A few weeks ago when I was in SF, I met Michael Goldhaber for the first time.  In person he had the distinct look of Charleton Heston as Moses returning from seeing the burning bush in the Ten Commandments:

260Px-Demilletencommandmentsdvdcover-1

His essay on the Attention Economy was instrumental in focusing the ideas around AttentionTrust.  In it, he argued that "Attention is scarce because each of us has only so much of it to give, and it can come only from us — not machines, computers or anywhere else," which underscores the need for attention-based computing to be ultimately social in nature.  He also emphasizes that user value in the attention economy comes through"expressing yourself fully," which may attract the scarce attention of others who identify with you and therefore establish your influence. 

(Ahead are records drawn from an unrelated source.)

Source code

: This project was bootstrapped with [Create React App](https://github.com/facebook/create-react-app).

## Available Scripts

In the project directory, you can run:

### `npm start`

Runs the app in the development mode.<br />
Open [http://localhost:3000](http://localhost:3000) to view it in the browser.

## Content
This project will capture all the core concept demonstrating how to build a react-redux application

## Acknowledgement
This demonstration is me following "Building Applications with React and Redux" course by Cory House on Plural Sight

Goldhaber is a physicist and has spent more than ten years focused on describing Attention as an organic, essential substance.  Our conversation wandered from the formulation of fame, to Wittgenstein’s Investigations to the recent discovery of Mirror Neurons.  It’s the story of an Italian scientist who connects an amplifier to the brain synapse of a monkey.  The monkey picks up a piece of fruit to eat and machine makes a sound.  The scientist forgets to turn off the machine, and is about to lick from an ice cream cone and the monkey makes the same sound:  observed gestures stimulate the same circuitry as those gestures directly performed.  One of the consequences is that I can experience new gestures, which I own privately, simply by observing the public gestures of others.  This is what I get from celebrities, athletes, and artists when I pay attention to them.  In so far as this is in my /Vault, I will be able to gauge which of my interests have the highest signal to noise ratio in terms of optimizing around saving time, increasing my influence, and/or making money, to name just a few benefits. 

My attention is increasingly being mediated electronically.  This means it can be tracked and traced and potentially refined. 

How can this process of attention filtration help us get out of the attention deficit we find ourselves in?

And if we all aspire to having fewer distractions and more uninterrupted focus , then perhaps this is the right problem to be working on.